When talking about unhelpful abstractions most of the people around me probably think of C++, or that one case where that serialization system you were using had this one really annoying performance problem that you couldn’t solve because it was going through 4 layers of indirection to make things ‘easier’. Or maybe that’s just me?

In my experience however people apply abstractions much more broadly in their lives with far greater impact. For example, people talk about companies or upper management. Neither companies nor upper management actually exist, they are just abstractions we create to talk about things more conveniently. As in software, inappropriate abstractions can be harmful. Saying “upper management made a stupid decision” turns a concrete problem into something that you cannot possibly have any influence on, because upper management.

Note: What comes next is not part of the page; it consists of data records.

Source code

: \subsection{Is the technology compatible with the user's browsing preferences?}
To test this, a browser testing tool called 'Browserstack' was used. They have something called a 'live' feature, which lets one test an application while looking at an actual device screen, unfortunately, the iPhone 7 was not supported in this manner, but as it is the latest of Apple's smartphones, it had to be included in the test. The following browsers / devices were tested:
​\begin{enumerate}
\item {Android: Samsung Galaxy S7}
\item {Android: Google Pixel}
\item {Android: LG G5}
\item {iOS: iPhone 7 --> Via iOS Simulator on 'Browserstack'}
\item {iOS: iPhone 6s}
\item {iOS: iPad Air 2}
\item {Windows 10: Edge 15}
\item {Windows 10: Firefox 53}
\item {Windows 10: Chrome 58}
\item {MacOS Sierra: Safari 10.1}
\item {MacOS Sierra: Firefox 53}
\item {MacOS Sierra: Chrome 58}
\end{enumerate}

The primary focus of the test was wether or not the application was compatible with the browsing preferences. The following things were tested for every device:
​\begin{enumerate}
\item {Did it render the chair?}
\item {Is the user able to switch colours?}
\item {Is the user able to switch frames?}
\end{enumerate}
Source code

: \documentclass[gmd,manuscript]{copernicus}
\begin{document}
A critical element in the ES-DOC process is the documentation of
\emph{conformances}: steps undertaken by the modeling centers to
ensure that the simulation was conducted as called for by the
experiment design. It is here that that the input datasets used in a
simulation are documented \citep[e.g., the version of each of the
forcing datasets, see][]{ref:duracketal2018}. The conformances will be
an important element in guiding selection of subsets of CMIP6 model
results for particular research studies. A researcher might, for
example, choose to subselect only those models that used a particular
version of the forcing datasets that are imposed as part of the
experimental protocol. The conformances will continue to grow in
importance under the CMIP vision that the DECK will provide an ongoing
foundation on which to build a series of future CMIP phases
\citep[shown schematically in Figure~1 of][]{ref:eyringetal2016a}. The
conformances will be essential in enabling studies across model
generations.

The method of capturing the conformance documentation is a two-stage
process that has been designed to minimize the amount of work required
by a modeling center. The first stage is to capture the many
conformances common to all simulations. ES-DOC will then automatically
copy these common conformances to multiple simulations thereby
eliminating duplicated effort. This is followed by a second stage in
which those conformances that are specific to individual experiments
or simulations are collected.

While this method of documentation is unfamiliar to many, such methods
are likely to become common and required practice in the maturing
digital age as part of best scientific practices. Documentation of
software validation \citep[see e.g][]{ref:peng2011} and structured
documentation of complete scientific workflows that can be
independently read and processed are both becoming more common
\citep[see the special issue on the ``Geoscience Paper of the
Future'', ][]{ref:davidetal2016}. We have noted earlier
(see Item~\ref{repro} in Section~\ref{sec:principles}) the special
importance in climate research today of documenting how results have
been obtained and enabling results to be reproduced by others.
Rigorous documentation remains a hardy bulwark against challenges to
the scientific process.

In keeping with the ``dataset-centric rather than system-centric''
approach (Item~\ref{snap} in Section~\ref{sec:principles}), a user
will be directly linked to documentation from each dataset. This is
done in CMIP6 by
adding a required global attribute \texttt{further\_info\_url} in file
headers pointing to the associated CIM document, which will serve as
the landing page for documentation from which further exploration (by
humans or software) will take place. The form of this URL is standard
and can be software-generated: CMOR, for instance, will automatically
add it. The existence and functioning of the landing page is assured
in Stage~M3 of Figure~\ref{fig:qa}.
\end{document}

Maybe this is a helpful abstraction for companies with 100000 employees, but what I have found so far is that even at companies with 300 or 5000 people there is plenty of complaining about upper management doing weird things. This inhumane abstract upper management machine sure seems evil! By abstracting away from the people that actually make these decisions, it just becomes hard to talk to them. In the end, upper management does not exist: There are people that make decisions and you can go talk to them. It’s like classes in C++: They don’t actually exist. There are just functions that write to memory, and you can disassemble them to get something that doesn’t have classes.

As an aside: When there is a conflict we are often surprisingly quick to abstract away the human on the other end. The more abstract and less personal you can make your opponent, the easier it is to dehumanize them and justify whatever you are doing, and that’s absolutely not the right mindset if you want to cooperate with people that you work together! Us vs. them is an abstraction, because what exists in the end are just people that you can talk to. Remember: Nobody is the villain in their own story and even Bill Gates occasionally has diarrhea; there are just people that stumble through an ever complex world without much idea of what they heck they are doing in the short 80 years they have on this planet.

In my life so far it was usually straight-forward to reach out to, cough, upper management - and it has always been appreciated. Figure out who upper management actually is and raise your concerns instead of participating in building unhelpful abstractions. I had coffee with the CEO at Paradox more than once. I’m frequently talking to VPs at Unity. Never once have I been turned down. I do realize that this might be different in other cultures and other companies, but there are always two sides to a conversation and a conversation certainly won’t happen if I don’t ask for it.